- What you have to do: Give the records below again, word for word. No pictures belong in the copy.

Data records
· · · ·
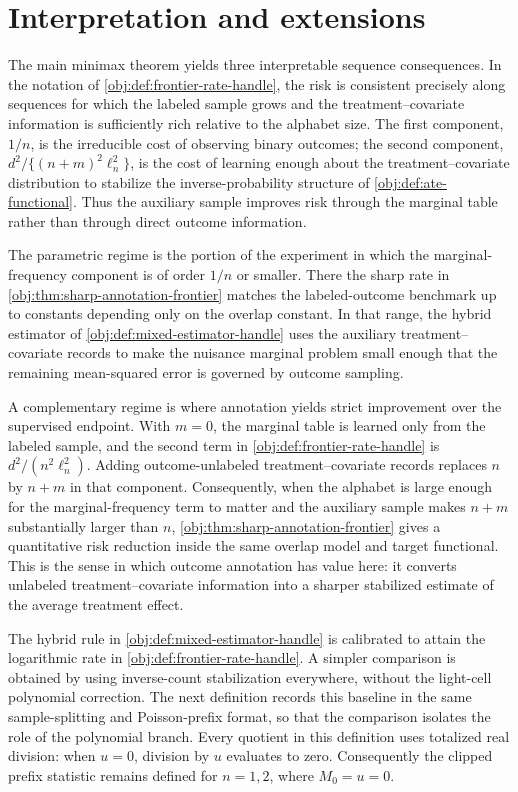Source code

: \section{Interpretation and extensions}\label{sec:interpretation}

The main minimax theorem yields three interpretable sequence consequences. In the notation of \cref{obj:def:frontier-rate-handle}, the risk is consistent precisely along sequences for which the labeled sample grows and the treatment--covariate information is sufficiently rich relative to the alphabet size. The first component, \(1/n\), is the irreducible cost of observing binary outcomes; the second component, \(d^2/\{(n+m)^2\ell_n^2\}\), is the cost of learning enough about the treatment--covariate distribution to stabilize the inverse-probability structure of \cref{obj:def:ate-functional}. Thus the auxiliary sample improves risk through the marginal table rather than through direct outcome information.

The parametric regime is the portion of the experiment in which the marginal-frequency component is of order \(1/n\) or smaller. There the sharp rate in \cref{obj:thm:sharp-annotation-frontier} matches the labeled-outcome benchmark up to constants depending only on the overlap constant. In that range, the hybrid estimator of \cref{obj:def:mixed-estimator-handle} uses the auxiliary treatment--covariate records to make the nuisance marginal problem small enough that the remaining mean-squared error is governed by outcome sampling.

A complementary regime is where annotation yields strict improvement over the supervised endpoint. With \(m=0\), the marginal table is learned only from the labeled sample, and the second term in \cref{obj:def:frontier-rate-handle} is \(d^2/(n^2\ell_n^2)\). Adding outcome-unlabeled treatment--covariate records replaces \(n\) by \(n+m\) in that component. Consequently, when the alphabet is large enough for the marginal-frequency term to matter and the auxiliary sample makes \(n+m\) substantially larger than \(n\), \cref{obj:thm:sharp-annotation-frontier} gives a quantitative risk reduction inside the same overlap model and target functional. This is the sense in which outcome annotation has value here: it converts unlabeled treatment--covariate information into a sharper stabilized estimate of the average treatment effect.

The hybrid rule in \cref{obj:def:mixed-estimator-handle} is calibrated to attain the logarithmic rate in \cref{obj:def:frontier-rate-handle}. A simpler comparison is obtained by using inverse-count stabilization everywhere, without the light-cell polynomial correction. The next definition records this baseline in the same sample-splitting and Poisson-prefix format, so that the comparison isolates the role of the polynomial branch. Every quotient in this definition uses totalized real division: when \(u=0\), division by \(u\) evaluates to zero. Consequently the clipped prefix statistic remains defined for \(n=1,2\), where \(M_0=u=0\).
· · · ·
- Your response:
Source code

: \section{Interpretation and extensions}\label{sec:interpretation}

The main minimax theorem yields three interpretable sequence consequences. In the notation of \cref{obj:def:frontier-rate-handle}, the risk is consistent precisely along sequences for which the labeled sample grows and the treatment--covariate information is sufficiently rich relative to the alphabet size. The first component, \(1/n\), is the irreducible cost of observing binary outcomes; the second component, \(d^2/\{(n+m)^2\ell_n^2\}\), is the cost of learning enough about the treatment--covariate distribution to stabilize the inverse-probability structure of \cref{obj:def:ate-functional}. Thus the auxiliary sample improves risk through the marginal table rather than through direct outcome information.

The parametric regime is the portion of the experiment in which the marginal-frequency component is of order \(1/n\) or smaller. There the sharp rate in \cref{obj:thm:sharp-annotation-frontier} matches the labeled-outcome benchmark up to constants depending only on the overlap constant. In that range, the hybrid estimator of \cref{obj:def:mixed-estimator-handle} uses the auxiliary treatment--covariate records to make the nuisance marginal problem small enough that the remaining mean-squared error is governed by outcome sampling.

A complementary regime is where annotation yields strict improvement over the supervised endpoint. With \(m=0\), the marginal table is learned only from the labeled sample, and the second term in \cref{obj:def:frontier-rate-handle} is \(d^2/(n^2\ell_n^2)\). Adding outcome-unlabeled treatment--covariate records replaces \(n\) by \(n+m\) in that component. Consequently, when the alphabet is large enough for the marginal-frequency term to matter and the auxiliary sample makes \(n+m\) substantially larger than \(n\), \cref{obj:thm:sharp-annotation-frontier} gives a quantitative risk reduction inside the same overlap model and target functional. This is the sense in which outcome annotation has value here: it converts unlabeled treatment--covariate information into a sharper stabilized estimate of the average treatment effect.

The hybrid rule in \cref{obj:def:mixed-estimator-handle} is calibrated to attain the logarithmic rate in \cref{obj:def:frontier-rate-handle}. A simpler comparison is obtained by using inverse-count stabilization everywhere, without the light-cell polynomial correction. The next definition records this baseline in the same sample-splitting and Poisson-prefix format, so that the comparison isolates the role of the polynomial branch. Every quotient in this definition uses totalized real division: when \(u=0\), division by \(u\) evaluates to zero. Consequently the clipped prefix statistic remains defined for \(n=1,2\), where \(M_0=u=0\).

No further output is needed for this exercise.